As value co-creation has become central to marketing practices, social media strategies have been extensively studied as a key approach to fostering co-creation. However, existing research has treated this strategy at a broad conceptual level, offering a limited understanding of the involved inherent “benefit-risk” dilemma. Building on service-dominant logic, this study aims to focus on social monitoring strategy – a more nuanced form of social media strategies. The study conceptualizes it as a distinct value proposition that promotes value co-creation, thereby mitigating the “benefit-risk” dilemma. Specifically, the study examines the direct effects of social monitoring strategies on value co-creation, mediating roles of absorptive and joint learning capacities, and moderating effects of urban digital infrastructure on these mediating mechanisms.
This study is based on 340 firm-level survey data obtained from a questionnaire survey and public data from statistical yearbooks. Empirical testing was conducted using the AMOS and SPSS research methods.
A social monitoring strategy is a value proposition that promotes value co-creation. This process is mediated by absorptive and joint learning capacities, with the mediating effects moderated by urban digital infrastructure.

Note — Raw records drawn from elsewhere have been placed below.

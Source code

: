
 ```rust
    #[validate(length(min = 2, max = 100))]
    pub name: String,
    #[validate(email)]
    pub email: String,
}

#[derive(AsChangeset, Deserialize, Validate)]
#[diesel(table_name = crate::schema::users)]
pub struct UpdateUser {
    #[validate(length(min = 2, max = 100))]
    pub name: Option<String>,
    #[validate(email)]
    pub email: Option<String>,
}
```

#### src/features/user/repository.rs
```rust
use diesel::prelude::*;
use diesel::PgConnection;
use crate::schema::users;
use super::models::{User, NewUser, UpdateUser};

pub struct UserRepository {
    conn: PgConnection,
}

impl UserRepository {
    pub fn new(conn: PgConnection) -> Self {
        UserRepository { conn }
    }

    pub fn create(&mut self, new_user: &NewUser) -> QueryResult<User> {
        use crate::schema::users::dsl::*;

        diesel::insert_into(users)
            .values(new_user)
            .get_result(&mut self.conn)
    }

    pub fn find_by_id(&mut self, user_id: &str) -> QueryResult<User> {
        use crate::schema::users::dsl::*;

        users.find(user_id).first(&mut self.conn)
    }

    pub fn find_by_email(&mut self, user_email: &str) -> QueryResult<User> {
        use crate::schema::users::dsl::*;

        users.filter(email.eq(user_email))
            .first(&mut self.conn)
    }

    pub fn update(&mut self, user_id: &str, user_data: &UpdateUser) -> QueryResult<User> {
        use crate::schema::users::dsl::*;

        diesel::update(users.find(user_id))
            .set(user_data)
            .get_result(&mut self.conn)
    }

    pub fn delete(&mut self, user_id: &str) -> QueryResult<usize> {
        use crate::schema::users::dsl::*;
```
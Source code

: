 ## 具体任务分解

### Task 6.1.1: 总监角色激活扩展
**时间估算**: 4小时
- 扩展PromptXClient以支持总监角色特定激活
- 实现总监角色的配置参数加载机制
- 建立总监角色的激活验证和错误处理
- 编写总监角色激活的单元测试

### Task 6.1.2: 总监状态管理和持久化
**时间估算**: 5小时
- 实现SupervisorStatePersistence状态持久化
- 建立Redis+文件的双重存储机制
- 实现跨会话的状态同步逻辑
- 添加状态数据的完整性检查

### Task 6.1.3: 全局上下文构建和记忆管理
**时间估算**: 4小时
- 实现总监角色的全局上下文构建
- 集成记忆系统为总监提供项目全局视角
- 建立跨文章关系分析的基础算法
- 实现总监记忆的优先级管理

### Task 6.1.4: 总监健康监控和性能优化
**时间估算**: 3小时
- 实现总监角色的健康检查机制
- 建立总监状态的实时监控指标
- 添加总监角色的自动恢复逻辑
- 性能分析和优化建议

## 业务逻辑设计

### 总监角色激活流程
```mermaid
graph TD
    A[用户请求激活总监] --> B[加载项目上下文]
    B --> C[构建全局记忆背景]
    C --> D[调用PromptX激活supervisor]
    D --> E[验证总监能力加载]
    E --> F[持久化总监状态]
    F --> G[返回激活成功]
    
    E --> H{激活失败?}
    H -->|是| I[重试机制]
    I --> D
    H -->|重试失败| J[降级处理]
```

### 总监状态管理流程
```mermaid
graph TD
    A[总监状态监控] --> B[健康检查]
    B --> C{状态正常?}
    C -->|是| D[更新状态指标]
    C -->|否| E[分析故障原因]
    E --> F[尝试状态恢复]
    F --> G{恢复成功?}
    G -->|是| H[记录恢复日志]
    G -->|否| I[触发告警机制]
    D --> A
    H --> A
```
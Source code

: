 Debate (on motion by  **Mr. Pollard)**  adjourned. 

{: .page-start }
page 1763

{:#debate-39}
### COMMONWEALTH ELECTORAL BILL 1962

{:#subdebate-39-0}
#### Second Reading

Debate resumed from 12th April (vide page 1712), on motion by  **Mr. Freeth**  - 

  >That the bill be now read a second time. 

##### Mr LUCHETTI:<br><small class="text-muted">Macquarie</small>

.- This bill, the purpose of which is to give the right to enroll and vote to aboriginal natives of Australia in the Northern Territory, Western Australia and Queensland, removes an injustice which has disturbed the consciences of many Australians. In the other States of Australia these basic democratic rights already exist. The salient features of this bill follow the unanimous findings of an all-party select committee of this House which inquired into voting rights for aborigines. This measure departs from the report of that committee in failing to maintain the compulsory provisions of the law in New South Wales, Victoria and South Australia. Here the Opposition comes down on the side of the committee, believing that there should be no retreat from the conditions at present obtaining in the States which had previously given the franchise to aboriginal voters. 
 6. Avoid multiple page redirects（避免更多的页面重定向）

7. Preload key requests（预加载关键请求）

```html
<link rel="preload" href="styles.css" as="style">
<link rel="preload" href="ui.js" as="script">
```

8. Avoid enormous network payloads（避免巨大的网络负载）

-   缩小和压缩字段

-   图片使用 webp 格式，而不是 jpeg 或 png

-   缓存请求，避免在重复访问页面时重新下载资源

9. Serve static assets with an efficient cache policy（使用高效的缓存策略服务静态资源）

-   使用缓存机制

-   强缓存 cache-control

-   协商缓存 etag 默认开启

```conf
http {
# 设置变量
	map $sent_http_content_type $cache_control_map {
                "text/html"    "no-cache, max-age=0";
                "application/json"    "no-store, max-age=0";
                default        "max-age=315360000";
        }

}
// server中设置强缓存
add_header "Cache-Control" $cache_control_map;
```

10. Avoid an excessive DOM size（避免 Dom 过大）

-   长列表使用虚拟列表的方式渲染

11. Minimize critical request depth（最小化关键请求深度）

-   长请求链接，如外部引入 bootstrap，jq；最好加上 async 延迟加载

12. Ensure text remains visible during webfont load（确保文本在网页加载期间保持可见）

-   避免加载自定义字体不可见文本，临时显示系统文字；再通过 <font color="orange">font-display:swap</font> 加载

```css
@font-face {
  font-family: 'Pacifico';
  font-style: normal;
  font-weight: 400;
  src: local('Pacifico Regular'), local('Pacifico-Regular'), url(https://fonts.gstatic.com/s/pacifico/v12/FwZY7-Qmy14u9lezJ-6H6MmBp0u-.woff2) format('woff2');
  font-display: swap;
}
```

This study advances a novel perspective by conceptualizing social monitoring strategy as a distinct value proposition and investigating how it drives value co-creation. More importantly, it addresses the “benefit-risk” paradox highlighted in existing research. By introducing a moderated mediation model, it opens the “black box” between social monitoring strategy and value co-creation, underscoring the critical role of urban digital infrastructure in strengthening this process.